The show notes claim Kale was inspired by “the art of folding napkins,” but I saw it as an extension of the opening video’s celebration of the female body. The elaborate organza folds looked like lovely labia – a beautiful tribute to all-too-often shamed female genitalia. Not at Kale’s show, where they were loud, they were colourful and they were proud.
Sunny Fong’s VAWK picked up the woman-power theme where Kale left off. His collection of black dresses and jackets – highly wearable and, more importantly, sellable – alternated between department-store-friendly pieces and, as the fashion industry says, “fiercer” ones that struck a perfect balance. Crop tops with long sheer trails and pentagramesque statement necklaces looked like The Craft 2.0.
Known for his diverse choice of models, Fong created a lineup that didn’t disappoint. The best piece in the entire show was an intricate made-in-Canada designer prosthetic accessory, all cool gunmetal and geometric shapes, worn by amputee ultramarathon runner Amy Winters.
Now, if only some audience members could quit clapping mid-show every time someone with a diverse look comes down the runway. I know they mean well, but it comes off as damn patronizing.
Fong also sent several other non-professional-model women (I’m loathe to call them “real,” because aren’t all women real?) down his runway. There was even a cellulite sighting! There should be more cellulite in runway shows, if you ask me.
It was almost impossible to pick out the non-models from the pro models, in part because Fong had them all trained by runway coach extraordinaire Stacey McKenzie. The point for Fong isn’t to have these women stand out so he can get a pat on the back it’s to seamlessly include them in his vision.
Beaufille, the label formerly known as Chloé Comme Parris, went back to its edgy, androgynous roots with a fall collection rooted in rust-red, long 70s-style dresses with crowded prints and slick black pieces sometimes reminiscent of garbage bags, but in the most high-fashion way possible.

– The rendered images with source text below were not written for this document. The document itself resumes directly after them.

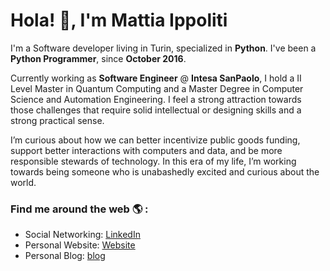 # Hola! 👋, I'm Mattia Ippoliti

I'm a Software developer living in Turin, specialized in **Python**. I've been a **Python Programmer**, since **October 2016**. 

Currently working as **Software Engineer** @ **Intesa SanPaolo**, I hold a II Level Master in Quantum Computing and a Master Degree in Computer Science and Automation Engineering. I feel a strong attraction towards those challenges that require solid intellectual or designing skills and a strong practical sense.

I’m curious about how we can better incentivize public goods funding, support better interactions with computers and data, and be more responsible stewards of technology. In this era of my life, I’m working towards being someone who is unabashedly excited and curious about the world.

### Find me around the web 🌎 :
- Social Networking: [LinkedIn](https://www.linkedin.com/in/MattiaIppoliti/)
- Personal Website: [Website](https://mattiaippoliti.github.io/MattiaIppoliti/)
- Personal Blog: [blog](https://mattiaippoliti.github.io/article/)
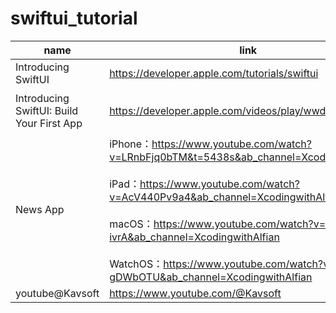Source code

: # swiftui_tutorial



| name | link |  note  |
|  ----  | ----  |  ----  |
| Introducing SwiftUI | https://developer.apple.com/tutorials/swiftui | know about SwiftUI |
| Introducing SwiftUI: Build Your First App | https://developer.apple.com/videos/play/wwdc2019/204/ | @state、@observeObject、@Publish |
| News App | iPhone：https://www.youtube.com/watch?v=LRnbFjq0bTM&t=5438s&ab_channel=XcodingwithAlfian<br/><br/>iPad：https://www.youtube.com/watch?v=AcV440Pv9a4&ab_channel=XcodingwithAlfian<br /><br />macOS：https://www.youtube.com/watch?v=YSR_Hk-ivrA&ab_channel=XcodingwithAlfian<br /><br />WatchOS：https://www.youtube.com/watch?v=2qA-gDWbOTU&ab_channel=XcodingwithAlfian | SwiftUI experience on all devices |
| youtube@Kavsoft | https://www.youtube.com/@Kavsoft | UI/UE |

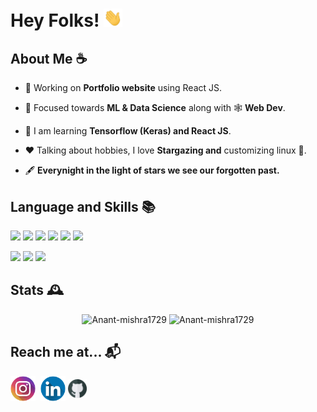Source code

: <h1>Hey Folks! <img src = "static/wave.gif" alt = "" width = "30"/> 
</h1>

<h2> About Me ☕</h2>

- 👷 Working on **Portfolio website** using React JS. 

- 🌱 Focused towards **ML & Data Science** along with 🕸️ **Web Dev**.

- 📖 I am learning **Tensorflow (Keras) and React JS**.

- ❤️ Talking about hobbies, I love **Stargazing and** customizing linux :penguin:.

- 🖋️ **Everynight in the light of stars we see our forgotten past.**


<!-- <br/> -->
<h2>Language and Skills 📚</h2>

![](https://img.shields.io/badge/Code-C++-informational?style=flat&logo=c%2B%2B&logoColor=white&color=38bcad)
![](https://img.shields.io/badge/Code-Python-informational?style=flat&logo=python&logoColor=white&color=38bcad)
![](https://img.shields.io/badge/Code-Javascript-informational?style=flat&logo=javascript&logoColor=white&color=38bcad)
![](https://img.shields.io/badge/Web-HTML5-informational?style=flat&logo=html5&logoColor=white&color=38bcad)
![](https://img.shields.io/badge/Web-CSS3-informational?style=flat&logo=css3&logoColor=white&color=38bcad)
![](https://img.shields.io/badge/Web-React-informational?style=flat&logo=react&logoColor=white&color=33afa1)

![](https://img.shields.io/badge/Database-MongoDB-informational?style=flat&logo=mongodb&logoColor=white&color=38bcad)
![](https://img.shields.io/badge/ML/DL-SkLearn-informational?style=flat&logo=scikit-learn&logoColor=white&color=38bcad)
![](https://img.shields.io/badge/ML/DL-Tensorflow-informational?style=flat&logo=tensorflow&logoColor=white&color=38bcad)

<h2> Stats 🕰️</h2>
<!-- <img src = "https://activity-graph.herokuapp.com/graph?username=Anant-mishra1729&theme=&custom_title=Contribution%20Timeline&hide_border=true&radius=16" alt = "Contribution graph"/> -->

<p align = "center">
<img src="https://github-readme-stats.vercel.app/api?username=Anant-mishra1729&show_icons=true&theme=tokyonight&hide_border=true" alt="Anant-mishra1729" width = "49%"/>
<img src="https://github-readme-streak-stats.herokuapp.com?user=Anant-mishra1729&theme=tokyonight&hide_border=true&date_format=M%20j%5B%2C%20Y%5D" alt="Anant-mishra1729" width = "49%"/>
</p>

<h2>Reach me at... 📬</h2>
<div align ="left">
<a  href="https://instagram.com/anantmishra58" target="blank"><img align="center" src="static/instagram.png" alt="anantmishra58" height="40" width="40" /></a>&nbsp;
<a href="https://www.linkedin.com/in/anant-mishra-886912212" target="blank"><img align="center" src="static/linkedin.png" alt="amishra1729" height="40" width="40" /></a>
<a href="https://github.com/Anant-mishra1729" target="blank"><img align="center" src="static/github.png" alt="amishra1729" height="30" width="30" /></a>
<!-- <img src = "https://komarev.com/ghpvc/?username=Anant-mishra1729&color=blueviolet" align = "right" height = 25>  -->
</div>

<!--  Credits -->
<!--  Icons -->
<!--  <a href="https://www.flaticon.com/free-icons/instagram" title="instagram icons">Instagram icons created by Freepik - Flaticon</a> -->
<!--  <a href="https://www.flaticon.com/free-icons/github" title="instagram icons">Instagram icons created by Freepik - Flaticon</a> -->
<!--  <a href="https://www.flaticon.com/free-icons/linkedln" title="instagram icons">Instagram icons created by Freepik - Flaticon</a> -->
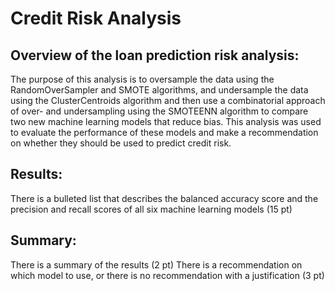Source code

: # Credit Risk Analysis

## Overview of the loan prediction risk analysis:

The purpose of this analysis is to oversample the data using the RandomOverSampler and SMOTE algorithms, and undersample the data using the ClusterCentroids algorithm and then use a combinatorial approach of over- and undersampling using the SMOTEENN algorithm to compare two new machine learning models that reduce bias. This analysis was used to evaluate the performance of these models and make a recommendation on whether they should be used to predict credit risk.

## Results:

There is a bulleted list that describes the balanced accuracy score and the precision and recall scores of all six machine learning models (15 pt)

## Summary:

There is a summary of the results (2 pt)
There is a recommendation on which model to use, or there is no recommendation with a justification (3 pt)
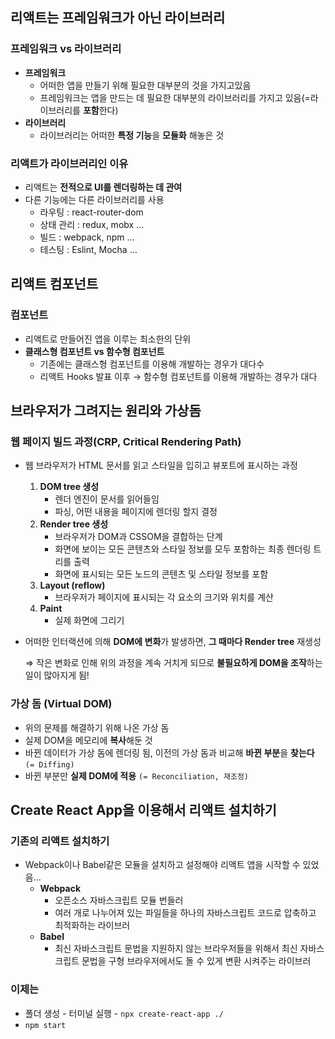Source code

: ## 리액트는 프레임워크가 아닌 라이브러리

### **프레임워크 vs 라이브러리**

- **프레임워크**
  - 어떠한 앱을 만들기 위해 필요한 대부분의 것을 가지고있음
  - 프레임워크는 앱을 만드는 데 필요한 대부분의 라이브러리를 가지고 있음(=라이브러리를 **포함**한다)
- **라이브러리**
  - 라이브러리는 어떠한 **특정 기능**을 **모듈화** 해놓은 것

### **리액트가 라이브러리인 이유**

- 리액트는 **전적으로 UI를 렌더링하는 데 관여**
- 다른 기능에는 다른 라이브러리를 사용
  - 라우팅 : react-router-dom
  - 상태 관리 : redux, mobx …
  - 빌드 : webpack, npm …
  - 테스팅 : Eslint, Mocha …

## 리액트 컴포넌트

### **컴포넌트**

- 리액트로 만들어진 앱을 이루는 최소한의 단위
- **클래스형 컴포넌트 vs 함수형 컴포넌트**
  - 기존에는 클래스형 컴포넌트를 이용해 개발하는 경우가 대다수
  - 리액트 Hooks 발표 이후 → 함수형 컴포넌트를 이용해 개발하는 경우가 대다

## 브라우저가 그려지는 원리와 가상돔

### **웹 페이지 빌드 과정(CRP, Critical Rendering Path)**

- 웹 브라우저가 HTML 문서를 읽고 스타일을 입히고 뷰포트에 표시하는 과정
  
  1. **DOM tree 생성**
     - 렌더 엔진이 문서를 읽어들임
     - 파싱, 어떤 내용을 페이지에 렌더링 할지 결정
  2. **Render tree 생성**
     - 브라우저가 DOM과 CSSOM을 결합하는 단계
     - 화면에 보이는 모든 콘텐츠와 스타일 정보를 모두 포함하는 최종 렌더링 트리를 출력
     - 화면에 표시되는 모든 노드의 콘텐츠 및 스타일 정보를 포함
  3. **Layout (reflow)**
     - 브라우저가 페이지에 표시되는 각 요소의 크기와 위치를 계산
  4. **Paint**
     - 실제 화면에 그리기

- 어떠한 인터랙션에 의해 **DOM에 변화**가 발생하면, **그 때마다 Render tree** 재생성
  
  ⇒ 작은 변화로 인해 위의 과정을 계속 거치게 되므로 **불필요하게 DOM을 조작**하는 일이 많아지게 됨!

### **가상 돔 (Virtual DOM)**

- 위의 문제를 해결하기 위해 나온 가상 돔
- 실제 DOM을 메모리에 **복사**해둔 것
- 바뀐 데이터가 가상 돔에 렌더링 됨, 이전의 가상 돔과 비교해 **바뀐 부분**을 **찾는다** `(= Diffing)`
- 바뀐 부분만 **실제 DOM에 적용** `(= Reconciliation, 재조정)`

## Create React App을 이용해서 리액트 설치하기

### **기존의 리액트 설치하기**

- Webpack이나 Babel같은 모듈을 설치하고 설정해야 리액트 앱을 시작할 수 있었음…
  - **Webpack**
    - 오픈소스 자바스크립트 모듈 번들러
    - 여러 개로 나누어져 있는 파일들을 하나의 자바스크립트 코드로 압축하고 최적화하는 라이브러
  - **Babel**
    - 최신 자바스크립트 문법을 지원하지 않는 브라우저들을 위해서 최신 자바스크립트 문법을 구형 브라우저에서도 돌 수 있게 변환 시켜주는 라이브러

### **이제는**

- 폴더 생성 - 터미널 실행 - `npx create-react-app ./`
- `npm start`
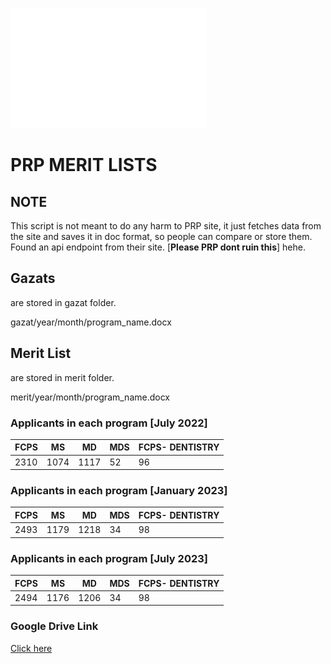 ![Logo](https://github.com/reko-beep/prp-merit-lists/blob/master/LOGO.png?raw=true)

# PRP MERIT LISTS

## NOTE

This script is not meant to do any harm to PRP site, it just fetches data from the site and saves it in doc format, so people can compare or store them. Found an api endpoint from their site. [**Please PRP dont ruin this**] hehe.

## Gazats

are stored in gazat folder.

gazat/year/month/program_name.docx

## Merit List

are stored in merit folder.

merit/year/month/program_name.docx

### Applicants in each program [July 2022]

| FCPS | MS   | MD   | MDS | FCPS- DENTISTRY |
| ------ | ------ | ------ | ----- | ----------------- |
| 2310 | 1074 | 1117 | 52  | 96              |


### Applicants in each program [January 2023]

| FCPS | MS   | MD   | MDS | FCPS- DENTISTRY |
| ------ | ------ | ------ | ----- | ----------------- |
| 2493 | 1179 | 1218 | 34  | 98              |


### Applicants in each program [July 2023]

| FCPS | MS   | MD   | MDS | FCPS- DENTISTRY |
| ------ | ------ | ------ | ----- | ----------------- |
| 2494 | 1176 | 1206 | 34  | 98              |

### Google Drive Link

[Click here](https://drive.google.com/drive/folders/1cRjIDLXdh0yuIX1IixXqNcCoqzeOrwRw)


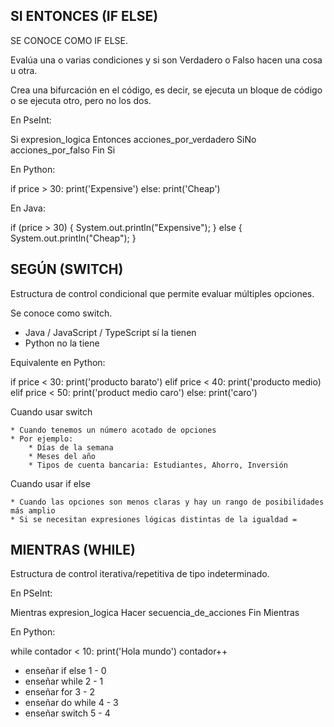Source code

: 

## SI ENTONCES (IF ELSE)

SE CONOCE COMO IF ELSE.

Evalúa una o varias condiciones y si son Verdadero o Falso
hacen una cosa u otra.

Crea una bifurcación en el código, es decir, se ejecuta un bloque de código o se ejecuta otro, pero no los dos.

En PseInt: 

Si expresion_logica Entonces
    acciones_por_verdadero
SiNo
    acciones_por_falso
Fin Si

En Python:

if price > 30:
    print('Expensive')
else:
    print('Cheap')

En Java:

if (price > 30) {
    System.out.println("Expensive");
} else {
    System.out.println("Cheap");
}


## SEGÚN (SWITCH)

Estructura de control condicional que permite evaluar múltiples opciones.

Se conoce como switch.

* Java / JavaScript / TypeScript sí la tienen
* Python no la tiene

Equivalente en Python:

if price < 30:
    print('producto barato')
elif price < 40: 
    print('producto medio)
elif price < 50:
    print('product medio caro')
else: 
    print('caro')


Cuando usar switch

    * Cuando tenemos un número acotado de opciones
    * Por ejemplo:
        * Días de la semana
        * Meses del año
        * Tipos de cuenta bancaria: Estudiantes, Ahorro, Inversión

Cuando usar if else

    * Cuando las opciones son menos claras y hay un rango de posibilidades más amplio
    * Si se necesitan expresiones lógicas distintas de la igualdad = 



## MIENTRAS (WHILE)

Estructura de control iterativa/repetitiva de tipo indeterminado.

En PSeInt:

Mientras expresion_logica Hacer
    secuencia_de_acciones
Fin Mientras

En Python:

while contador < 10:
    print('Hola mundo')
    contador++


* enseñar if else 1 - 0 
* enseñar while 2 - 1
* enseñar for 3 - 2
* enseñar do while 4 - 3
* enseñar switch 5 - 4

Unfortunately, I was distracted by a duo in the front row across the runway: communications pro Jennifer Dawson and “upcoming actor” Marco, giggling and taking more selfies than they could’ve possibly known what to do with. “I want to throw my phone at them,” whispered someone next to me.
I went up to them after the show to see what they thought of the collection. Expecting the usual “oohs” and “aahs” and “I loooooooved it”s that everyone at Fashion Week says on record before turning their backs and slamming collections in private, I was shocked when Marco flat-out told me he “liked the clean lines, but it was boring. I didn’t like it. I actually stopped watching and started taking pictures.”
“Yeah, we were taking selfies,” chimed in Dawson.
“I’m being critical, but they have to get better,” added Marco.
There’s no excuse for being downright rude during a presentation that a local designer has tirelessly worked on, but I respect that the duo had the guts to openly dislike a collection, which doesn’t happen often in Toronto. In my books, that’s better than blindly fawning over everything in hopes of scoring free clothes.